--- Source information Enclosed Below ---
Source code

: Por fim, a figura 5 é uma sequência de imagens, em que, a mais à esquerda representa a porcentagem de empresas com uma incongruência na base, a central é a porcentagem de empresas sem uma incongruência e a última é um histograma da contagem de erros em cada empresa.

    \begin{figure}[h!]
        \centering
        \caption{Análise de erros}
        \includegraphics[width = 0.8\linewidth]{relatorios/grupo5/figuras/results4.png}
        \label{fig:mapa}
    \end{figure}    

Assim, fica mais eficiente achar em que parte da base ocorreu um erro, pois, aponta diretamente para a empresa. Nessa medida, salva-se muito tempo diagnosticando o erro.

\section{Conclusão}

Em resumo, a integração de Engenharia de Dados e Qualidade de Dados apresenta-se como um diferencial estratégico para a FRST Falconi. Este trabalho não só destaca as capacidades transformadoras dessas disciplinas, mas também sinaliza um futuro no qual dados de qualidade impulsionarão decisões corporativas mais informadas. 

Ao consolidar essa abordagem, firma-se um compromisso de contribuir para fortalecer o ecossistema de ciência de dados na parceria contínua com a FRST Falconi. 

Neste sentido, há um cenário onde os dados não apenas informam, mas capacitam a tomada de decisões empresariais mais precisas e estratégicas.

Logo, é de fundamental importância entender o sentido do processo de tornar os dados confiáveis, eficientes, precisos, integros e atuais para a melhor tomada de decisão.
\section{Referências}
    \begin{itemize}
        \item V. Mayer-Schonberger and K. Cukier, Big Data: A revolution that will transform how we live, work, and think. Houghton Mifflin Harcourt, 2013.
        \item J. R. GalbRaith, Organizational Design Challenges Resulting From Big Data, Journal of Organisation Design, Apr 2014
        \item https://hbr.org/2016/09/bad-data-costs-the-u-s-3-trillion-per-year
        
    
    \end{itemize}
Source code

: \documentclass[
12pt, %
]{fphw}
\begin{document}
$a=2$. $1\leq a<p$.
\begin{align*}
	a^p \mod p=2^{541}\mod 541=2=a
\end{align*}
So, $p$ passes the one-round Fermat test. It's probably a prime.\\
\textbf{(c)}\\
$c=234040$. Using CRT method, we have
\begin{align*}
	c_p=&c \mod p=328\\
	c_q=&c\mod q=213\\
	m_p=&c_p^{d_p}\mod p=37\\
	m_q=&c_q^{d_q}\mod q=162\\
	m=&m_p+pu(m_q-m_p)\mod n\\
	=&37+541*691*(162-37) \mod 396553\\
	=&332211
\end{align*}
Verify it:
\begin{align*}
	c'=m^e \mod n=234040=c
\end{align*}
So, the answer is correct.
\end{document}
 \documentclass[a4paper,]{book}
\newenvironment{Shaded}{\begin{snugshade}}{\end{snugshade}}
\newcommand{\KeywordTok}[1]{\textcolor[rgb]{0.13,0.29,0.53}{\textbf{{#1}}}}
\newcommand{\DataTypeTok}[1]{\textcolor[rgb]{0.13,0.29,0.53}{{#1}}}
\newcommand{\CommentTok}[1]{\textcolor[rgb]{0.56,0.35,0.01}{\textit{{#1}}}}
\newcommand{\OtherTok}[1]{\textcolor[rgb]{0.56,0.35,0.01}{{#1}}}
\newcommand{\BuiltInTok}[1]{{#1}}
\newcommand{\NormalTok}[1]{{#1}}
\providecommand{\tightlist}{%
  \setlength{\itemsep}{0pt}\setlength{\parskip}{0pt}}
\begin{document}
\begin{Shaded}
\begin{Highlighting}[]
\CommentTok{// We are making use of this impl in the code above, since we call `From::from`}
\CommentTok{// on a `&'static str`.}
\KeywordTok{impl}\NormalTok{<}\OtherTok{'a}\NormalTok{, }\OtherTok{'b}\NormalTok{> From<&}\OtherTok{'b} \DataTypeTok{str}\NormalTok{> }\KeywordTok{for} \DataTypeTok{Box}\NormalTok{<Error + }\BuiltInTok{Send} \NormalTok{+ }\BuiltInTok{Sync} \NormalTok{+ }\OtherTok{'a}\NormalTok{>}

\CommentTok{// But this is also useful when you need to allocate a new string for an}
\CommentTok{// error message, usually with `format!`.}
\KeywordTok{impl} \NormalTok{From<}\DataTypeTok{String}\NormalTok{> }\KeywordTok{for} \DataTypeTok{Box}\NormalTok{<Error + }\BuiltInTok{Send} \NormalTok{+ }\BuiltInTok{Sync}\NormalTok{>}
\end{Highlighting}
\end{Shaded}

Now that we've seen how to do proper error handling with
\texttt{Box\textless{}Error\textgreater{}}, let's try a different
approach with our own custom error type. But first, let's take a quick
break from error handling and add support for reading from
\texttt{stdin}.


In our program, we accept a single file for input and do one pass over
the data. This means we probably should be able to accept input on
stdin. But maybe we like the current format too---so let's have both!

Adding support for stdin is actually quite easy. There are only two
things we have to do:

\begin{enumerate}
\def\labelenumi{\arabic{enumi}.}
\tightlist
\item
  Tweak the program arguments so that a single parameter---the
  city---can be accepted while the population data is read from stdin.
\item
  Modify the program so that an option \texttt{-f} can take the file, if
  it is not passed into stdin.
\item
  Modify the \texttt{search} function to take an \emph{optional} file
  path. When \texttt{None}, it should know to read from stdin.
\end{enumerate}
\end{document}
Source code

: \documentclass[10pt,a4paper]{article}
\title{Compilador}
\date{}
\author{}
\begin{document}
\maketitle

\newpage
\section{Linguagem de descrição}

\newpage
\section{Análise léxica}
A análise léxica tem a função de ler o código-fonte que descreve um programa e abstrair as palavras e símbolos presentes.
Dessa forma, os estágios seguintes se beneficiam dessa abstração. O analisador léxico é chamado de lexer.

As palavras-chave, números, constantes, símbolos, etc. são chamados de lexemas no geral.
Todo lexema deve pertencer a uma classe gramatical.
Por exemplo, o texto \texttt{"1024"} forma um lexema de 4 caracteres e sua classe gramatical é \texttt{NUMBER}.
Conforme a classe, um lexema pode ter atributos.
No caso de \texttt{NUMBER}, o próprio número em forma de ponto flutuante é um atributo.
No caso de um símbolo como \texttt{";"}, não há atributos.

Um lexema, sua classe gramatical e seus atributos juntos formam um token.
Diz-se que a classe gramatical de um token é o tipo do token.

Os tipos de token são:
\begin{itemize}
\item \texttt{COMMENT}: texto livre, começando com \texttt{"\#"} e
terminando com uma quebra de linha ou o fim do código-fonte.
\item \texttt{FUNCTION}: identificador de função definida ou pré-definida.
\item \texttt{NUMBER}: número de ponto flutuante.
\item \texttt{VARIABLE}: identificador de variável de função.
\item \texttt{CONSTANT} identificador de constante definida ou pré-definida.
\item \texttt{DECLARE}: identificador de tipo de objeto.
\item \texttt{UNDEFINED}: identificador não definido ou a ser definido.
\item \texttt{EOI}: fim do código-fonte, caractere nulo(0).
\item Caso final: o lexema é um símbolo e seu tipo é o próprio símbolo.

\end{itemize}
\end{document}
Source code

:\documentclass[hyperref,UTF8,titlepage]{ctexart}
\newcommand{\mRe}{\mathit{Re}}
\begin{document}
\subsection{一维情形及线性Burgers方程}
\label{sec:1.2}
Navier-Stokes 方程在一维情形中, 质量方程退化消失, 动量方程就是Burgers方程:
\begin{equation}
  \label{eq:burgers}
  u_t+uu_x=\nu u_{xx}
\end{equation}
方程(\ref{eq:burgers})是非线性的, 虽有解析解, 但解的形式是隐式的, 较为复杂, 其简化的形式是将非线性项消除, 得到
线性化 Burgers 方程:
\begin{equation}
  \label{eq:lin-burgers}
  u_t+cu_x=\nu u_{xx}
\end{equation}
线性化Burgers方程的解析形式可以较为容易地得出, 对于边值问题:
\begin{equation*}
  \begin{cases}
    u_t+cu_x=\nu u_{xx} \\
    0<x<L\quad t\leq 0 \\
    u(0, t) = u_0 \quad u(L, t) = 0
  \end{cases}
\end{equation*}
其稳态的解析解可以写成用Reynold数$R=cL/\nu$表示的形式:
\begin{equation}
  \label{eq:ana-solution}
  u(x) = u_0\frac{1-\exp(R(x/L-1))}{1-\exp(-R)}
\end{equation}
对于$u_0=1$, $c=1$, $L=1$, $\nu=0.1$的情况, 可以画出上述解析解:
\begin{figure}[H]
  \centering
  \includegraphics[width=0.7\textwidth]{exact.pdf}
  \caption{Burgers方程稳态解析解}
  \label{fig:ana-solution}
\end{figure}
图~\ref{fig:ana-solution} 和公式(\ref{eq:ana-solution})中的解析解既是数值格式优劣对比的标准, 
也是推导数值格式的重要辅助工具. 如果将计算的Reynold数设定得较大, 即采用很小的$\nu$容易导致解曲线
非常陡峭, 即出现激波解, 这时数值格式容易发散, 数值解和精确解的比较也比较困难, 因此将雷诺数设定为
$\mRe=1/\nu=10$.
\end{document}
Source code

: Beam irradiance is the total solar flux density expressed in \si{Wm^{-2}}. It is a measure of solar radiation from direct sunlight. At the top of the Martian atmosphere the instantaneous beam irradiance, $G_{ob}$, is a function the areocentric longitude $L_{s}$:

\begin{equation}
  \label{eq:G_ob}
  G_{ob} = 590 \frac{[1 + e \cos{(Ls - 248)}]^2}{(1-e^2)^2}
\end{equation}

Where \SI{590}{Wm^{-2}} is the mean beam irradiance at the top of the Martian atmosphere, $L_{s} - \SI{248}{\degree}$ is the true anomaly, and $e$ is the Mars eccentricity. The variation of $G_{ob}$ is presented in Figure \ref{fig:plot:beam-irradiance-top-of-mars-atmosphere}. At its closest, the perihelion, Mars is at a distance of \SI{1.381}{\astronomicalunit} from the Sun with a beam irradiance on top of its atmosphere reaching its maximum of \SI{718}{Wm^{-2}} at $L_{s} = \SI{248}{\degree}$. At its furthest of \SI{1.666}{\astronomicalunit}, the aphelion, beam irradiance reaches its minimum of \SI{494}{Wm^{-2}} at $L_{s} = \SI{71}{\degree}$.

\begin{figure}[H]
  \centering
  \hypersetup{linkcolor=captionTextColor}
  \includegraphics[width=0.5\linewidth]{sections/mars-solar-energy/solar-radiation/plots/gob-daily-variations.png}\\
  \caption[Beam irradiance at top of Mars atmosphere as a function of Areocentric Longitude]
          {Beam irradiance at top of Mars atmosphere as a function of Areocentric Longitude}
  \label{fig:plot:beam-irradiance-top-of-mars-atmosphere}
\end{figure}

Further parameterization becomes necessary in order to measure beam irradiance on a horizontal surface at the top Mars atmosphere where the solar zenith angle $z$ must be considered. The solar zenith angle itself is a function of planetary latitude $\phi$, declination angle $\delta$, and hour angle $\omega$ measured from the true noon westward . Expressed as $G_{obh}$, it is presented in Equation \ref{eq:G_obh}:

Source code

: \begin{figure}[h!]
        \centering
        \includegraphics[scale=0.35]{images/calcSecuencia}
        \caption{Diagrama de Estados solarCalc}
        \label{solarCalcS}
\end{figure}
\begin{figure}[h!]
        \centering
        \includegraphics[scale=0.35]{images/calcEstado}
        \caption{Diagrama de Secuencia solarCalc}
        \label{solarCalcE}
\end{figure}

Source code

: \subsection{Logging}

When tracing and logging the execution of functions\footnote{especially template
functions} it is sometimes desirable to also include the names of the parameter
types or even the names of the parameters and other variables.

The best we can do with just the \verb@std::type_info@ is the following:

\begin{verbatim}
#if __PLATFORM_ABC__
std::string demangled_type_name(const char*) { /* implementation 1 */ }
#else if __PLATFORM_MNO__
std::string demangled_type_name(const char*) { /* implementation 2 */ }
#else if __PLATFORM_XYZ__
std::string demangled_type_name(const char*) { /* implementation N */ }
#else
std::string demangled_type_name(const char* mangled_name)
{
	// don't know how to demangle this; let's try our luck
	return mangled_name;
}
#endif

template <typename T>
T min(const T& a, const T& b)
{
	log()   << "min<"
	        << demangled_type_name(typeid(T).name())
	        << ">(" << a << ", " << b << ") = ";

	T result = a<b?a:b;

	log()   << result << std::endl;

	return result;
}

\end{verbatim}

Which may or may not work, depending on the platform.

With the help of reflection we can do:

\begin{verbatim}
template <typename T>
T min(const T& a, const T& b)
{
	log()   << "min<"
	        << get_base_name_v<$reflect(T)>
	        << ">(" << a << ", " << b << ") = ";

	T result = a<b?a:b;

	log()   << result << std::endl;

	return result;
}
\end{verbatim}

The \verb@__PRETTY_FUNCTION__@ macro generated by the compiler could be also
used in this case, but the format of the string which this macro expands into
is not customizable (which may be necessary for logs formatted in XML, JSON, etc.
--- End of Enclosed Source information ---
**What to work on:** Nothing but a number should be written: how many lines of the preceding listing contain "textbf".

**Exercise response:** 2